On the consumer side, the lock is automatically released once we enter the wait statement. On the producer side, the signal will wake up the wait function in consumer. Once the consumer is awaken, the lock is acquired again.
In summary, we have a condition type, which is sync.Cond
for Golang.
Wait takes in a mutex and a condition. The mutex is automatically released and re-acquire on wait.
Signal takes in a condition, and it notifies one thread waiting on condition.
Broadcast takes in a condition and it notifies all threads waiting on the condition.
At any given time, zero or more of the reader’s threads can access a resource, but only zero or one writer thread can access the resource concurrently at the same time. One naive approach to the problem is that we simply protect the entire resource with a mutex. This is, however, too restrictive for the reader/writer problem.
This is preventing us to have multiple reader to access the resource at the same time. It is actually okay to perform multiple read on a resource that is not being modified.
We can come up with some conditions that are acceptable.
When there is no reader and no writer, the resource is OK for read and write access.
When there is one or more reader and no writer, the resource is still OK for read access.
When there is one writer, the resource is NOT ok for read or write access.

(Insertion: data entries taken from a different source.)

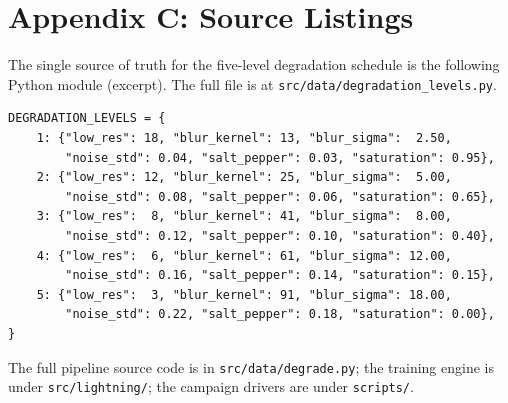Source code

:\section*{Appendix C: Source Listings}
\label{app:listings}

The single source of truth for the five-level degradation schedule is the
following Python module (excerpt). The full file is at
\texttt{src/data/degradation\_levels.py}.

\begin{small}\begin{verbatim}
DEGRADATION_LEVELS = {
    1: {"low_res": 18, "blur_kernel": 13, "blur_sigma":  2.50,
        "noise_std": 0.04, "salt_pepper": 0.03, "saturation": 0.95},
    2: {"low_res": 12, "blur_kernel": 25, "blur_sigma":  5.00,
        "noise_std": 0.08, "salt_pepper": 0.06, "saturation": 0.65},
    3: {"low_res":  8, "blur_kernel": 41, "blur_sigma":  8.00,
        "noise_std": 0.12, "salt_pepper": 0.10, "saturation": 0.40},
    4: {"low_res":  6, "blur_kernel": 61, "blur_sigma": 12.00,
        "noise_std": 0.16, "salt_pepper": 0.14, "saturation": 0.15},
    5: {"low_res":  3, "blur_kernel": 91, "blur_sigma": 18.00,
        "noise_std": 0.22, "salt_pepper": 0.18, "saturation": 0.00},
}
\end{verbatim}\end{small}

The full pipeline source code is in \texttt{src/data/degrade.py}; the
training engine is under \texttt{src/lightning/}; the campaign drivers are
under \texttt{scripts/}.
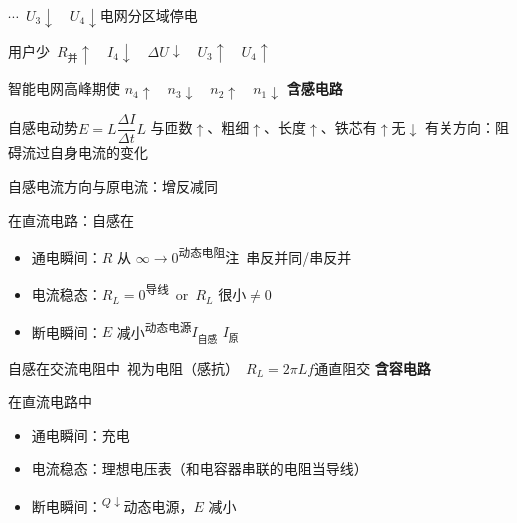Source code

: \noindent $\cdots$\ $U_3\downarrow$\ \ $U_4\downarrow$\quad 电网分区域停电%

\noindent 用户少\ $R_{\text{并}}\uparrow$\ \ $I_4\downarrow$\ \ $\Delta U\downarrow$\ \ $U_3\uparrow$\ \ $U_4\uparrow$%

\noindent 智能电网\quad 高峰期使 $n_4\uparrow$\ \ $n_3\downarrow$\ \ $n_2\uparrow$\ \ $n_1\downarrow$
\textbf{含感电路}

\noindent 自感电动势\quad $E=L\dfrac{\Delta I}{\Delta t}$\quad $L$ 与匝数$\uparrow$、粗细$\uparrow$、长度$\uparrow$、铁芯有$\uparrow$无$\downarrow$ 有关\quad 方向：阻碍流过自身电流的变化%

\noindent\hspace*{4em}自感电流方向与原电流：增反减同

\noindent 在直流电路：自感在
\begin{itemize}
\item 通电瞬间：$R$ 从 $\infty\to0$\textsuperscript{动态电阻}\quad 注\ 串反并同/串反并
\item 电流稳态：$R_L=0$\textsuperscript{导线}\ or\ $R_L$ 很小$\neq0$
\item 断电瞬间：$E$ 减小\textsuperscript{动态电源}\quad $I_{\text{自感}}$ \unclear{$\le$} $I_{\text{原}}$
\end{itemize}

\noindent 自感在交流电阻中\ 视为电阻（感抗）\ $R_L=2\pi Lf$\quad 通直阻交%
\textbf{含容电路}

\noindent 在直流电路中
\begin{itemize}
\item 通电瞬间：充电
\item 电流稳态：理想电压表（和电容器串联的电阻当导线）
\item 断电瞬间：\textsuperscript{$Q\downarrow$}动态电源，$E$ 减小
\end{itemize}

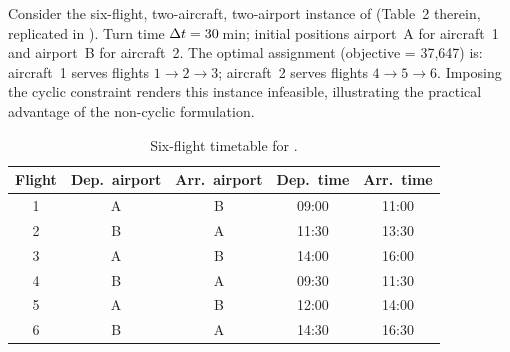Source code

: \begin{example}
  \label{ex:basic}
  Consider the six-flight, two-aircraft, two-airport instance of
  \citet{khaled2018compact} (Table~2 therein, replicated in
  ).  Turn time $\dt = 30$\,min; initial positions
  airport~A for aircraft~1 and airport~B for aircraft~2.  The optimal
  assignment (objective = 37{,}647) is: aircraft~1 serves flights $1 \to 2
  \to 3$; aircraft~2 serves flights $4 \to 5 \to 6$.  Imposing the cyclic
  constraint renders this instance infeasible, illustrating the practical
  advantage of the non-cyclic formulation.
\end{example}

\begin{table}[t]
\centering\small
\caption{Six-flight timetable for .}
\label{tab:example_timetable}
\begin{tabular}{ccccc}
\toprule
Flight & Dep.\ airport & Arr.\ airport & Dep.\ time & Arr.\ time \\
\midrule
1 & A & B & 09:00 & 11:00 \\
2 & B & A & 11:30 & 13:30 \\
3 & A & B & 14:00 & 16:00 \\
4 & B & A & 09:30 & 11:30 \\
5 & A & B & 12:00 & 14:00 \\
6 & B & A & 14:30 & 16:30 \\
\bottomrule
\end{tabular}
\end{table}
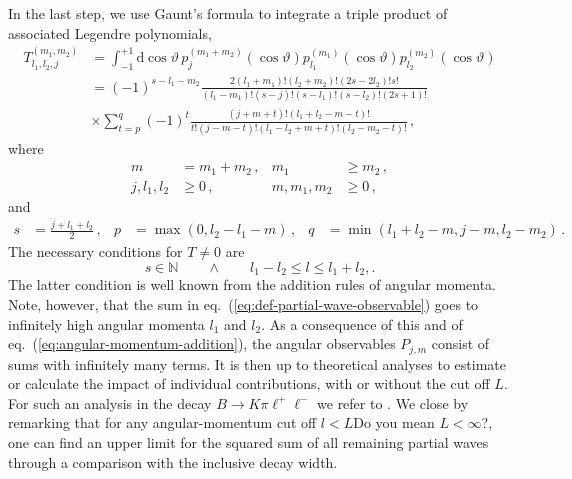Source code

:\documentclass[aps,prd,reprint,nofootinbib,preprintnumbers]{revtex4}
\newcommand{\refeq}[1]{eq.~(\ref{eq:#1})}
\newcommand{\rmdx}[1]{\mbox{d} #1 \,} %
\renewcommand{\theta}{\vartheta}
\newcommand{\fred}[1]{{\color{brown!85!black}#1}}
\begin{document}
In the last step, we use Gaunt's formula \cite{Gaunt:1929} to integrate a triple product of associated Legendre polynomials,
\begin{equation}
\begin{aligned}
    T_{l_1,l_2,j}^{(m_1,m_2)}
        & = \int_{-1}^{+1} \rmdx{\cos\theta} p_{j}^{(m_1 + m_2)}(\cos\theta) p_{l_1}^{(m_1)}(\cos\theta) p_{l_2}^{(m_2)}(\cos\theta)\\
        & = (-1)^{s - l_1 - m_2} \frac{2 (l_1 + m_1)! (l_2 + m_2)! (2s - 2 l_2)! s!}{(l_1 - m_1)! (s - j)! (s - l_1)! (s - l_2)! (2s + 1)!}\\
        & \times \sum_{t=p}^q (-1)^t \frac{(j + m + t)!(l_1 + l_2 - m - t)!}{t! (j - m - t)! (l_1 - l_2 + m + t)! (l_2 - m_2 - t)!}\,,
\end{aligned}
\end{equation}
where
\begin{equation}
\begin{aligned}
    m & = m_1 + m_2\,, &
    m_1 & \geq m_2\,,  \\
    j, l_1, l_2 & \geq 0\,, &
    m, m_1, m_2 & \geq 0\,,
\end{aligned}
\end{equation}
and
\begin{equation}
\begin{aligned}
    s & = \frac{j + l_1 + l_2}{2}\,, &
    p & = \max(0, l_2 - l_1 - m)\,, &
    q & = \min(l_1 + l_2 - m, j - m, l_2 - m_2)\,.
\end{aligned}
\end{equation}
The necessary conditions for $T \neq 0$ are
\begin{equation}
    \label{eq:angular-momentum-addition}
    s \in \mathbb{N}\qquad \wedge \qquad l_1 - l_2 \leq l \leq l_1 + l_2,.
\end{equation}
The latter condition is well known from the addition rules of angular momenta. Note, however, that
the sum in \refeq{def-partial-wave-observable} goes to infinitely high angular momenta $l_1$ and $l_2$. As a consequence
of this and of \refeq{angular-momentum-addition}, the angular observables $P_{j,m}$
consist of sums with infinitely many terms. It is then up to theoretical analyses to
estimate or calculate the impact of individual contributions, with or without the cut off $L$.
For such an analysis in the decay $B\to K\pi\ell^+\ell^-$ we refer to \cite{Das:2014sra}.
We close by remarking that for any angular-momentum cut off $l < L$\fred{Do you mean $L < \infty$?}, one can find an upper limit for the squared sum of all remaining partial waves through a comparison with the inclusive decay
width.



\end{document}
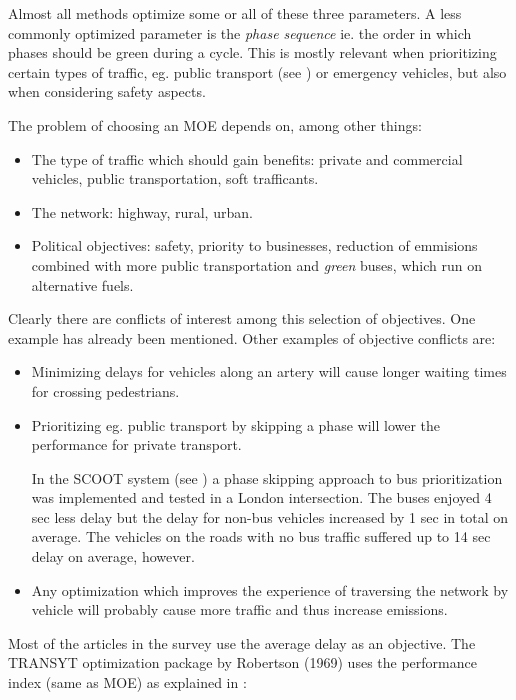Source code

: Almost all methods optimize some or all of these three parameters. A
less commonly optimized parameter is the \textit{phase sequence}
ie. the order in which phases should be green during a cycle. This is
mostly relevant when prioritizing certain types of traffic, eg. public
transport (see \cite{scoot2004}) or emergency vehicles, but also when
considering safety aspects.

The problem of choosing an MOE depends on, among other things:

\begin{itemize}
\item The type of traffic which should gain benefits: private and commercial vehicles, public transportation, soft trafficants.
\item The network: highway, rural, urban.
\item Political objectives: safety, priority to businesses, reduction of emmisions combined with more public transportation and \textit{green} buses, which run on alternative fuels.
\end{itemize}

Clearly there are conflicts of interest among this selection of
objectives. One example has already been mentioned. Other examples of
objective conflicts are:

\begin{itemize}
\item Minimizing delays for vehicles along an artery will cause longer waiting times for crossing pedestrians.
\item Prioritizing eg. public transport by skipping a phase will lower the performance for private transport. 

In the SCOOT system (see \cite{scoot2004}) a phase skipping approach
to bus prioritization was implemented and tested in a London
intersection. The buses enjoyed 4 sec less delay but the delay for
non-bus vehicles increased by 1 sec in total on average. The vehicles
on the roads with no bus traffic suffered up to 14 sec delay on
average, however.

\item Any optimization which improves the experience of traversing the network by vehicle will probably cause more traffic and thus increase emissions.

\end{itemize}

Most of the articles in the survey use the average delay as an
objective. The TRANSYT optimization package by Robertson (1969) uses
the performance index (same as MOE) as explained in \cite{26}:

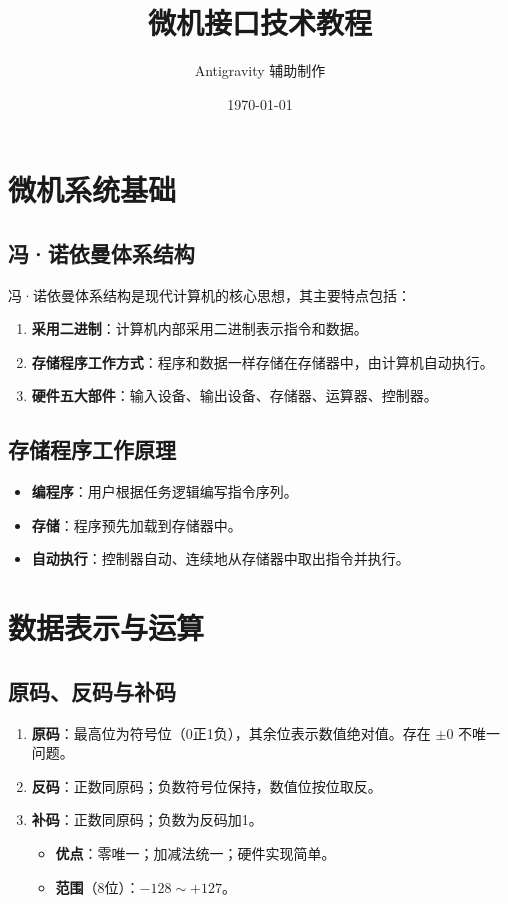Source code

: \documentclass[12pt,a4paper]{ctexart}
\title{微机接口技术教程}
\author{Antigravity 辅助制作}
\date{\today}
\begin{document}
\maketitle
\tableofcontents
\newpage

\section{微机系统基础}

\subsection{冯·诺依曼体系结构}
冯·诺依曼体系结构是现代计算机的核心思想，其主要特点包括：
\begin{enumerate}
    \item \textbf{采用二进制}：计算机内部采用二进制表示指令和数据。
    \item \textbf{存储程序工作方式}：程序和数据一样存储在存储器中，由计算机自动执行。
    \item \textbf{硬件五大部件}：输入设备、输出设备、存储器、运算器、控制器。
\end{enumerate}

\subsection{存储程序工作原理}
\begin{itemize}
    \item \textbf{编程序}：用户根据任务逻辑编写指令序列。
    \item \textbf{存储}：程序预先加载到存储器中。
    \item \textbf{自动执行}：控制器自动、连续地从存储器中取出指令并执行。
\end{itemize}

\section{数据表示与运算}

\subsection{原码、反码与补码}
\begin{enumerate}
    \item \textbf{原码}：最高位为符号位（0正1负），其余位表示数值绝对值。存在 $\pm 0$ 不唯一问题。
    \item \textbf{反码}：正数同原码；负数符号位保持，数值位按位取反。
    \item \textbf{补码}：正数同原码；负数为反码加1。
    \begin{itemize}
        \item \textbf{优点}：零唯一；加减法统一；硬件实现简单。
        \item \textbf{范围}（8位）：$-128 \sim +127$。
    \end{itemize}
\end{enumerate}
\end{document}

We can now use a resource counter variable to represent such state.
-1
means there is a writer accessing the resource
0
means there is no reader and no writer accessing the resource
>0
means there is N number of reader accessing the resource
On the reader side, when we see that resource counter is negative one, we will perform a wait for the read phase. Once read phase is signaled, it performs an increment on resource counter. It then releases the lock and performs a read on the data. Once read is complete, it will acquire the lock again and signal the write phase if no other readers are concurrently reading the resource.
On the writer side, when we see that resource counter is not zero, we will perform a wait for the write phase. Once write phase is signaled, it sets the counter to negative one and then perform the logic to write data. Once write is complete, it will acquire the lock again and signal the read phase to reader threads and also the write phase to itself.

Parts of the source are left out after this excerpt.